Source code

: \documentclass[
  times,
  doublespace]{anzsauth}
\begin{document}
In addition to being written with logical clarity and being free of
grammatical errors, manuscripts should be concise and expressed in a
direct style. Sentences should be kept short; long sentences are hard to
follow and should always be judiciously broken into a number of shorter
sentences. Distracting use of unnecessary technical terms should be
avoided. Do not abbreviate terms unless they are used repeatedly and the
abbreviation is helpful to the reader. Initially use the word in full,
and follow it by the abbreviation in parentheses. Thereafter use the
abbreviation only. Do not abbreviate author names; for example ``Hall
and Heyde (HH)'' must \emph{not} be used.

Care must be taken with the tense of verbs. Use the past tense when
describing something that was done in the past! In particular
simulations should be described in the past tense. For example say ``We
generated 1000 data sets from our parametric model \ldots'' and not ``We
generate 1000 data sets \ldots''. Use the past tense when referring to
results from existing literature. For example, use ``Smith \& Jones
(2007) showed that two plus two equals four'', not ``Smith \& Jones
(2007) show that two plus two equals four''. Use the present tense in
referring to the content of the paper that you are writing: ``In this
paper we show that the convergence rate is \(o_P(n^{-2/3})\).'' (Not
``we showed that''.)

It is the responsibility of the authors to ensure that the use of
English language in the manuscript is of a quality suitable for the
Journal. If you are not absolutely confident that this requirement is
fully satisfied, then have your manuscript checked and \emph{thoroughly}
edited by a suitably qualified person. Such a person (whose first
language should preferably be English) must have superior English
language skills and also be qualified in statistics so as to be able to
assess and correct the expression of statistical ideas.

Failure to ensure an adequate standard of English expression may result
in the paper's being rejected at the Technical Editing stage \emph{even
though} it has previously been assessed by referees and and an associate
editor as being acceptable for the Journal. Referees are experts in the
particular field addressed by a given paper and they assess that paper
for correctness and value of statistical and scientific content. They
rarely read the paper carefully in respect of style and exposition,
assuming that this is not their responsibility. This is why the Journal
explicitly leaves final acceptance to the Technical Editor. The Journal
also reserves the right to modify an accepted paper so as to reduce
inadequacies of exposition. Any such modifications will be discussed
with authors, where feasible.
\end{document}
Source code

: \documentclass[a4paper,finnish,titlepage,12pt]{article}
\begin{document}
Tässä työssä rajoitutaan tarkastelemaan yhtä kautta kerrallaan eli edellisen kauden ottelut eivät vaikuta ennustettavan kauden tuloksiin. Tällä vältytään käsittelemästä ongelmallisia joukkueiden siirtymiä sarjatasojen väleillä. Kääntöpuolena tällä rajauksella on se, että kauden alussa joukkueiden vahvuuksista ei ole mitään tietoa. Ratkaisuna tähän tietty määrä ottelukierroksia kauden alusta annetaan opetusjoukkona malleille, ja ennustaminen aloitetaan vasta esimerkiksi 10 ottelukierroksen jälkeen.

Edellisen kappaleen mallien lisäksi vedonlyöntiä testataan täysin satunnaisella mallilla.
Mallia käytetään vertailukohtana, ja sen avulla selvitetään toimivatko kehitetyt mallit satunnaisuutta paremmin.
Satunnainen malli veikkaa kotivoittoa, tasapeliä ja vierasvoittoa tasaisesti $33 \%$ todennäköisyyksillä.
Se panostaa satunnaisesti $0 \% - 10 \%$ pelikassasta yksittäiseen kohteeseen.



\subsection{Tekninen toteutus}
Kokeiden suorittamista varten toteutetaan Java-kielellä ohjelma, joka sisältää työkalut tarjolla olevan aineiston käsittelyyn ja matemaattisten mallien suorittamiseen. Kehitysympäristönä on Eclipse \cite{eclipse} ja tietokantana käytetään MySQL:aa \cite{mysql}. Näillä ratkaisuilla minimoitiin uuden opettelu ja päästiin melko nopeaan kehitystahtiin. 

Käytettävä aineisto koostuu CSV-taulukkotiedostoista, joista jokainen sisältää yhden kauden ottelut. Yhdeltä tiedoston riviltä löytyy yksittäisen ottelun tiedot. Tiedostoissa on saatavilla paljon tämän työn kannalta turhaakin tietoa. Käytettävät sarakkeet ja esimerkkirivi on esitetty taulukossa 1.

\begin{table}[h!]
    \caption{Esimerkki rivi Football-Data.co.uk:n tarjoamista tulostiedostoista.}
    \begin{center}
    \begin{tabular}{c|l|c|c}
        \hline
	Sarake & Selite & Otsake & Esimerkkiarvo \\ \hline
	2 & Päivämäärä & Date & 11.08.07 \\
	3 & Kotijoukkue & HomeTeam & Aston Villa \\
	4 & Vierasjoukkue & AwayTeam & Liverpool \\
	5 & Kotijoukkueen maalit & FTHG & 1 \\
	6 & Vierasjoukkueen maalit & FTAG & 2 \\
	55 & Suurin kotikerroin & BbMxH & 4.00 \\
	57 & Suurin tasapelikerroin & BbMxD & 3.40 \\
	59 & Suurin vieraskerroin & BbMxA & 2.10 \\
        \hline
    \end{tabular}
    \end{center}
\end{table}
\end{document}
==========
WHAT YOU WILL DO.
From the "6 & Vierasjoukkueen maalit & FTAG & 2 \\" line to the close of the listing, restate each line word for word.

SOLUTION FOR THIS TASK.
	6 & Vierasjoukkueen maalit & FTAG & 2 \\
	55 & Suurin kotikerroin & BbMxH & 4.00 \\
	57 & Suurin tasapelikerroin & BbMxD & 3.40 \\
	59 & Suurin vieraskerroin & BbMxA & 2.10 \\
        \hline
    \end{tabular}
    \end{center}
\end{table}
\end{document}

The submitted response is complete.